Les années passées sur les bancs de l’école nous ont donné à chacun une vision très différente des mathématiques : une horreur, un truc incompréhensible, un mal nécessaire, une option, un coefficient, une science, un art, un truc magique, une passion, une sélection injuste… Quelle que soit notre perception, il faut constater que, pour des raisons diverses, les gouvernants français ont depuis quelques décennies fortement diminué le niveau d’enseignement des mathématiques dans la quasi-totalité des filières et niveaux scolaires.
De manière plus soutenue depuis un an, de nombreux acteurs français expriment leur inquiétude profonde face à cette baisse de niveau, mettant en avant le risque à moyen terme pour notre économie. Mais notre régression sur les maths pourrait entraîner des conséquences négatives dans de nombreux autres domaines.
Pas besoin de maths pour être boulanger, Kylian Mbappé ou influenceur sur Internet
Depuis la génération des « Milleniums », les modèles proposés aux jeunes pour se projeter dans la vie active ne sont plus les chercheurs, ingénieurs ou astronautes. Même le « trader », qui pourtant était plus représenté comme un « joueur » qu’un statisticien ou économiste, est dépassé. On vante désormais des métiers qui « (f)ont du sens ». C’est clairement un progrès de manière générale.

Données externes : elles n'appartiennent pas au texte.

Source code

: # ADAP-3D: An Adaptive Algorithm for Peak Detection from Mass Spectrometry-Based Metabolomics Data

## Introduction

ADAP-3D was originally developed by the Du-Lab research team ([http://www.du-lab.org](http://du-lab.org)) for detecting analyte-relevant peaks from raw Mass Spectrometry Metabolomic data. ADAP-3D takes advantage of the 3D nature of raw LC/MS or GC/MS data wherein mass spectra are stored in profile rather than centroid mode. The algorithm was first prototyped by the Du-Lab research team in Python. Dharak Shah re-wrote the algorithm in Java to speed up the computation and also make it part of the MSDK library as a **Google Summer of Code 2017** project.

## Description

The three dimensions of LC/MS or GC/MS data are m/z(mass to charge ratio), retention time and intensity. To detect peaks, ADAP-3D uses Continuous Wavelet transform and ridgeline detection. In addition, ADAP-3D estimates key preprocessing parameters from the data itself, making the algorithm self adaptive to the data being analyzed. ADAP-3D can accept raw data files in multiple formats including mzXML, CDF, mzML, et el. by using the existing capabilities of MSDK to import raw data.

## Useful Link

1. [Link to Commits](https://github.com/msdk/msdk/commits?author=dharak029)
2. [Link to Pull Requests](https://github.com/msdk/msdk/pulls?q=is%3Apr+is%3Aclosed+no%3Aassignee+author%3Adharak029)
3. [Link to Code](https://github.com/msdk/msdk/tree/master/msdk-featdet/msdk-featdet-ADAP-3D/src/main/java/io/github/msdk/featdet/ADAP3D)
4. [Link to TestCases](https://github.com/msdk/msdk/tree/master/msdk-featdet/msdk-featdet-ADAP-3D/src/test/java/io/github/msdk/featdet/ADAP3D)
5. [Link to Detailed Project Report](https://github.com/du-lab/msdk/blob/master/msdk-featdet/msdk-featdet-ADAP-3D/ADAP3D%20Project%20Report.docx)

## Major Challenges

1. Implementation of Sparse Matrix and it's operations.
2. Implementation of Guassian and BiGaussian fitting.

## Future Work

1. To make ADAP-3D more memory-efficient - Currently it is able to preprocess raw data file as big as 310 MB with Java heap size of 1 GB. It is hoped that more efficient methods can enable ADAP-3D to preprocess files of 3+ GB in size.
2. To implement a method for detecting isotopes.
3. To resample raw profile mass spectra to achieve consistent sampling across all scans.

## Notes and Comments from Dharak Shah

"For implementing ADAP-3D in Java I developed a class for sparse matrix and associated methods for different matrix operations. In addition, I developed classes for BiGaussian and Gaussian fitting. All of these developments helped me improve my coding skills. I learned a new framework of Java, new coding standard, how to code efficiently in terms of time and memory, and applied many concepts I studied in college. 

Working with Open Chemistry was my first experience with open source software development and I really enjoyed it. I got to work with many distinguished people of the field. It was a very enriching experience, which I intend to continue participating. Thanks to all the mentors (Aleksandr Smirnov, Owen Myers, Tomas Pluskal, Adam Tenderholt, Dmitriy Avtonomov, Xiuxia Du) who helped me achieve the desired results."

En particulier, on insiste à raison sur le fait que ce n’est pas parce qu’on est dernier en maths dans la classe (il y en a toujours un) que l’on est forcément un « raté ».
Cependant, s’il y avait sans doute à se questionner il y a 50 ans sur un processus d’apprentissage et de sélection élitiste basé uniquement sur une « méritocratie mathématique », on a sans doute été un peu rapide à réduire drastiquement l’enseignement minimal des mathématiques au plus grand nombre, et donc, entre autres, à ceux qui pouvaient y trouver une voie ou une passion.
Au point que certaines Grandes Écoles, ayant vu le risque, en sont arrivées à mener une réelle guerre de résistance face à la baisse d’exigence du niveau de maths qui leur était demandé.
Mon smartphone est ce qui « compte » le plus pour moi
Apprendre les mathématiques, c’est apprendre à raisonner non pas sur des idées (ce qui est le domaine de la philosophie – très utile par ailleurs), mais sur des vérités établies et prouvées. Intégrer la logique, c’est éviter l’à-peu-près, le mensonge ou la manipulation.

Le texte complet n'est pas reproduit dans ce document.